Insomma, nei tubi è stata mandata una gran massa d’acqua senza
cambiare i rubinetti.
Ma
la questione degli autonomi in Italia è assai più complicata. In
Germania il sistema dei sussidi di disoccupazione in parte copre
alcune categorie di autonomi, in Italia non ci sono coperture. E poi
di che autonomi stiamo parlando? Dovremmo distinguerli almeno in due
grandi categorie, quella del commercio e quella dei freelance (in
gran parte professionisti a partita Iva del lavoro intellettuale),
che versano i contributi INPS a due gestioni diverse, i commercianti
con una quota fissa ed i freelance in base al fatturato.
Se
in genere la condizione del commerciante è sempre stata considerata
migliore di quella dei freelance, con il lockdown il rapporto si è
del tutto rovesciato, molti freelance hanno potuto continuare a
lavorare da casa mentre i commercianti si sono trovati schiacciati
dalle spese fisse (affitto, merce ecc.) in presenza di reddito zero.
Secondo
uno studio della Fondazione dei consulenti del lavoro i “lavoratori
beneficiari di ammortizzatori sociali (CIG ordinaria e straordinaria)

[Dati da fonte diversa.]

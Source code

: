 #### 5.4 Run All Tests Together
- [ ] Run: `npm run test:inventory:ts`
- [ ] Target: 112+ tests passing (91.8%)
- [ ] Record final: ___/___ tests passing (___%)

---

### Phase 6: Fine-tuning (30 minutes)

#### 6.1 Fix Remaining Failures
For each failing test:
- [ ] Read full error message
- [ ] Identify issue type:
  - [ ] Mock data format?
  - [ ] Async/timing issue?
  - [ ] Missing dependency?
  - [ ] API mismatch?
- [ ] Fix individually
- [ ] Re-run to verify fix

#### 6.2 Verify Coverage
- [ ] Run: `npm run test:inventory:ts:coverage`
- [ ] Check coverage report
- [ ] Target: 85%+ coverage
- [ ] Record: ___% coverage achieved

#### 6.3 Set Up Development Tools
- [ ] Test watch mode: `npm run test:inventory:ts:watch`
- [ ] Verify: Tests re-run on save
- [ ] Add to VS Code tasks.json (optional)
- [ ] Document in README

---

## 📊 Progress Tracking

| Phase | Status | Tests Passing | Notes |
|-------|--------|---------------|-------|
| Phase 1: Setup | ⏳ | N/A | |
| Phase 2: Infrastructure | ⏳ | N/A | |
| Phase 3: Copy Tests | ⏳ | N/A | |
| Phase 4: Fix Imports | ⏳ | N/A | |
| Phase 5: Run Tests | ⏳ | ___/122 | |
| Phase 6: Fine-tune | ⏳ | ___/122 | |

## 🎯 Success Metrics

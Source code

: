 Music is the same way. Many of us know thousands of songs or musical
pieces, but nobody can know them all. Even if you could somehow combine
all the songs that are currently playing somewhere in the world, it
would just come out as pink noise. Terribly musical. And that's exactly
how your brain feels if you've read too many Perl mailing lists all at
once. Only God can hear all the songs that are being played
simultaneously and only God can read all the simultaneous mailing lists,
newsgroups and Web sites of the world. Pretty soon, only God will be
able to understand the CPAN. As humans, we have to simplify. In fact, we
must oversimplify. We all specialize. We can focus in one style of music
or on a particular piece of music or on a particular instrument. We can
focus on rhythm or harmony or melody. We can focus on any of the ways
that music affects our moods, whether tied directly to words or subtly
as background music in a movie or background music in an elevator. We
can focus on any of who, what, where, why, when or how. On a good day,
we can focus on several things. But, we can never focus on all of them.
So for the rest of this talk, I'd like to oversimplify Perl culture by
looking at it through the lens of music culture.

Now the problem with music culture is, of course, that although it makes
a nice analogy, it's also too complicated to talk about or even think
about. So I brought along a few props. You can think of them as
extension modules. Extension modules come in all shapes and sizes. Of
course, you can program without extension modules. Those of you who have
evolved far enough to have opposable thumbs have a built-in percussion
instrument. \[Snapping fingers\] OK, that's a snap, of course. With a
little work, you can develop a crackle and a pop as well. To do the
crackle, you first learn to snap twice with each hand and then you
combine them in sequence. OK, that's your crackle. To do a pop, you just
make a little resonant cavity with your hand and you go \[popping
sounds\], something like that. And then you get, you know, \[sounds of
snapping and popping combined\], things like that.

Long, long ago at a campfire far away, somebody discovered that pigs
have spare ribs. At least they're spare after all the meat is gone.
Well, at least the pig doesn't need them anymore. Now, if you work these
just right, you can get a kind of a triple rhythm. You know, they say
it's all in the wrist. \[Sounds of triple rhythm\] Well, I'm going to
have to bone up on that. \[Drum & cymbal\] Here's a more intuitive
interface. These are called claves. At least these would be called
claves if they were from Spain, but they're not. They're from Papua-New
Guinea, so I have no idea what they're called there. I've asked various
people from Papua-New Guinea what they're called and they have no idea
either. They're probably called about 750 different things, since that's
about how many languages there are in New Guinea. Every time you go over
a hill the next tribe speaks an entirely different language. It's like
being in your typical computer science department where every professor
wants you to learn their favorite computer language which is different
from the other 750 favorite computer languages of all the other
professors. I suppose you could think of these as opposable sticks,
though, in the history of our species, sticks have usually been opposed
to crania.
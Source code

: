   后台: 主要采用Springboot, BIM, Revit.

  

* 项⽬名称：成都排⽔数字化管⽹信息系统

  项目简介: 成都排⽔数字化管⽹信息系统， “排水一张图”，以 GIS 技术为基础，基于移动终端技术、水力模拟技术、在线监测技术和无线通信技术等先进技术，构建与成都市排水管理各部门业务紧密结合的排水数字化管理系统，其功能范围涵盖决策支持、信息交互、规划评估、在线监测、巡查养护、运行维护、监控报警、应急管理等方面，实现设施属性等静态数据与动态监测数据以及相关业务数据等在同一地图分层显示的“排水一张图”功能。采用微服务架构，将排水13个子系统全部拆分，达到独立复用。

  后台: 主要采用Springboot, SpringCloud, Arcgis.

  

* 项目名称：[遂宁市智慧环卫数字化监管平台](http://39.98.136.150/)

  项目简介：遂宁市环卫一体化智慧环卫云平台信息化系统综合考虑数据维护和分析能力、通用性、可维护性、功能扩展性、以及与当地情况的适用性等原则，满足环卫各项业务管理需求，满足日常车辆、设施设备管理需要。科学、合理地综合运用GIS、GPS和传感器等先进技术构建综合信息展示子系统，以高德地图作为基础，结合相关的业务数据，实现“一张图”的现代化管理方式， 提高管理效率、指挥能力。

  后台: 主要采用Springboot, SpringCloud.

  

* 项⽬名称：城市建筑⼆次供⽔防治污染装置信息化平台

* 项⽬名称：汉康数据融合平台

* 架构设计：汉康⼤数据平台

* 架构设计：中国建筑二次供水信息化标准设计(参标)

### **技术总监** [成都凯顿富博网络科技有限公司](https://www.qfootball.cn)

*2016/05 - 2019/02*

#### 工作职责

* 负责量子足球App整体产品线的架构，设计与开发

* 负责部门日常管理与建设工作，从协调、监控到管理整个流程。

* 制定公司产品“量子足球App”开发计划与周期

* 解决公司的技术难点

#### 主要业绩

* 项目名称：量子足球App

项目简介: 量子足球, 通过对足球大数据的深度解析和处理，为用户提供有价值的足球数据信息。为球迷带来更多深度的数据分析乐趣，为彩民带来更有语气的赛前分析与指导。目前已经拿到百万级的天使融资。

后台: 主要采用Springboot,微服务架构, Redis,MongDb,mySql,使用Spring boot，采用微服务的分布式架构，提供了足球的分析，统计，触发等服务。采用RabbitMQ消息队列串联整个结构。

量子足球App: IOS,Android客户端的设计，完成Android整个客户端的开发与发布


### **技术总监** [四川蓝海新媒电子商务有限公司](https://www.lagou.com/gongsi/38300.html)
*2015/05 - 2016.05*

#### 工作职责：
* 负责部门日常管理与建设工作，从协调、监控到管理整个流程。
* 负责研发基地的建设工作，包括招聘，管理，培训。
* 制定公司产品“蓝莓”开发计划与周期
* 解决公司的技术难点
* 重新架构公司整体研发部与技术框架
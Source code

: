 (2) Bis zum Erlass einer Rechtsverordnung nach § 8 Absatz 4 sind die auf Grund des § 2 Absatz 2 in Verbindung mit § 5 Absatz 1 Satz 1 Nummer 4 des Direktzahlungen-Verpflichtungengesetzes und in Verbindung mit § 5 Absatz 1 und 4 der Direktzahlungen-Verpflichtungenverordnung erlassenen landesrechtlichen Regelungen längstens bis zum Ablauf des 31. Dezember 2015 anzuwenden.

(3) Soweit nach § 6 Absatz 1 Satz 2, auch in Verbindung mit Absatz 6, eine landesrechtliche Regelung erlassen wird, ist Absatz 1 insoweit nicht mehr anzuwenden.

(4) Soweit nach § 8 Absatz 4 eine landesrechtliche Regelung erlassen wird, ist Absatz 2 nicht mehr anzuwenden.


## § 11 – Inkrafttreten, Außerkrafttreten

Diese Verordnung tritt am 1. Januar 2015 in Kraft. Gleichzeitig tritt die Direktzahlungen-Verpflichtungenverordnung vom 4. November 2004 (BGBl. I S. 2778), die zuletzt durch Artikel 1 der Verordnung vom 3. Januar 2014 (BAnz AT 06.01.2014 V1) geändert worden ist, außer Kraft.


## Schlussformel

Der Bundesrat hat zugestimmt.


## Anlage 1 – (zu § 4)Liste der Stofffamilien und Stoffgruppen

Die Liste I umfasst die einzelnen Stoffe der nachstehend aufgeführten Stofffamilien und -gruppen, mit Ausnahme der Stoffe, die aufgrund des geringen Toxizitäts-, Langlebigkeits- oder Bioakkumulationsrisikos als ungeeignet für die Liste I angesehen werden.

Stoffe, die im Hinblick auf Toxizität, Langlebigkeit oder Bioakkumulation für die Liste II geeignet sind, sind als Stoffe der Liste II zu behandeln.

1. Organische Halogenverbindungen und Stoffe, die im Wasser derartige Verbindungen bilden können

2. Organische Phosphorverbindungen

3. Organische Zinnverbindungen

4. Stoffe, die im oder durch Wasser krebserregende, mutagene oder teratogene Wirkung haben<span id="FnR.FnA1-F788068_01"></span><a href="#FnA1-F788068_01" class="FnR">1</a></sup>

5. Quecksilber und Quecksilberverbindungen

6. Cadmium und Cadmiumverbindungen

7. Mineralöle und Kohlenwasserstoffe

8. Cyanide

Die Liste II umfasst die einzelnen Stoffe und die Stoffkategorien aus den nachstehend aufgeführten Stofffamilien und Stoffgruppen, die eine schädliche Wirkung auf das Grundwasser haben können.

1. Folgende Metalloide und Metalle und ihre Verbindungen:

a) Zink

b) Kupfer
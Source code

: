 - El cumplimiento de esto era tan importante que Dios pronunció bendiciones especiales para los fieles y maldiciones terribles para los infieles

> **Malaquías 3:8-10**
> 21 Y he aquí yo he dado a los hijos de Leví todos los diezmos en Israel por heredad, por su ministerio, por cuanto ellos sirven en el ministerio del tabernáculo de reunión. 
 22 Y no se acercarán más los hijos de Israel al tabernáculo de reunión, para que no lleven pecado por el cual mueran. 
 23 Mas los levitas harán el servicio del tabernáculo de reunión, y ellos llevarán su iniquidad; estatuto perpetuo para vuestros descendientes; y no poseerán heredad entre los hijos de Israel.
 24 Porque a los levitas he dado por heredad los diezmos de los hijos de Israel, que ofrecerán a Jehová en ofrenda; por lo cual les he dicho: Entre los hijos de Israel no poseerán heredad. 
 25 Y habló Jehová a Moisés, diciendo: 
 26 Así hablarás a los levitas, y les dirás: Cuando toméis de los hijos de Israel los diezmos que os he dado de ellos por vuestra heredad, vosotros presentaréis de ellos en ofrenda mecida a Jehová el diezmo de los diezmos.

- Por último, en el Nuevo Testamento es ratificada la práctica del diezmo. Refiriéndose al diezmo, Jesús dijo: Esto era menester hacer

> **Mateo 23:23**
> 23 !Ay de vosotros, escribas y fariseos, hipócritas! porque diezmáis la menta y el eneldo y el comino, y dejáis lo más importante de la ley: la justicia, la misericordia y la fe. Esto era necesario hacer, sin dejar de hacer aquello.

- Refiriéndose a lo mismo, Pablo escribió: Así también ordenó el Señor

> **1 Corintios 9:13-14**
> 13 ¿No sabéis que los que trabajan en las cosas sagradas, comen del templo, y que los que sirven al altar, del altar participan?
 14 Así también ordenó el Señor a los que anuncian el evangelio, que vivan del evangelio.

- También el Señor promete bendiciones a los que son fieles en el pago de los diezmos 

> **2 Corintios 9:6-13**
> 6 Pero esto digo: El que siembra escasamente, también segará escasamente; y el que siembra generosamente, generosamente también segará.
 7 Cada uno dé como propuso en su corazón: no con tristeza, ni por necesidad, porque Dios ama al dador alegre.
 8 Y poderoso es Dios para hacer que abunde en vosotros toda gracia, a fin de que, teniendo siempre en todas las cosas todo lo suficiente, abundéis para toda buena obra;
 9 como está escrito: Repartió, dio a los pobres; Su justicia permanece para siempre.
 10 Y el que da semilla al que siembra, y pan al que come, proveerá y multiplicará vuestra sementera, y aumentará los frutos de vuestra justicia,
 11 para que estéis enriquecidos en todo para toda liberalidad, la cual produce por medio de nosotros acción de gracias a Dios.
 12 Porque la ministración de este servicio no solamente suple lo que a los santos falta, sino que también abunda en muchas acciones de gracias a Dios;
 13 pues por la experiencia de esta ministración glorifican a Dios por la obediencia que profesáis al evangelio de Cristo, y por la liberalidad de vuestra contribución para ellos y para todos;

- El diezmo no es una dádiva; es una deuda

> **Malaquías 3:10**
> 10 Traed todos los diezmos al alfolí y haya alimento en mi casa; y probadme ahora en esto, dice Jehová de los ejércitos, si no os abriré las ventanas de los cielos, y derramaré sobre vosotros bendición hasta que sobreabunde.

dopo aver atteso a lungo per aver sostegno al reddito, finiranno per
percepire un assegno di molto inferiore alla loro retribuzione
netta.” Lo studio calcola una perdita media del 36%.
L’Associazione
Italiana dei Freelance, ACTA (www.actainrete.it)
da un’inchiesta presso i suoi soci ha riscontrato perdite di
guadagno dello stesso livello riscontrato in altri paesi europei,
dove l’indagine più approfondita è stata condotta dalla banca
pubblica tedesca che gestisce i prestiti di emergenza, la KfW
(Kreditanstalt für
Wiederaufbau): i freelance hanno perso in media il 63%. Riassumendo
le perdite delle varie categorie: salariati –36%, autonomi
freelance –63%, autonomi del commercio –100%.
Forse
questi numeri ci dicono qualcosa anche sulla composizione sociale
delle piazze e su certe rivendicazioni (es. finanziamenti a fondo
perduto). Ma ci dicono ancora troppo poco su un lavoro autonomo che è
molto stratificato. Una grossa componente dei freelance, per esempio,
è costituita da lavoratori dello spettacolo, operatori degli eventi,
dei sistemi museali ecc., la cui perdita di reddito è stata pari al
100%. Dovesse servire a qualcosa, questa crisi potrebbe finalmente
indurre l’Unione Europea ed i diversi Stati a pensare un welfare
per il lavoro autonomo. Ma anche se si deciderà a farlo, sarà molto
difficile trovare regole comuni per una realtà così differenziata,
in particolare se dobbiamo farci rientrare anche il terzo troncone,
quello della gig economy.
Ci
saranno i soldi?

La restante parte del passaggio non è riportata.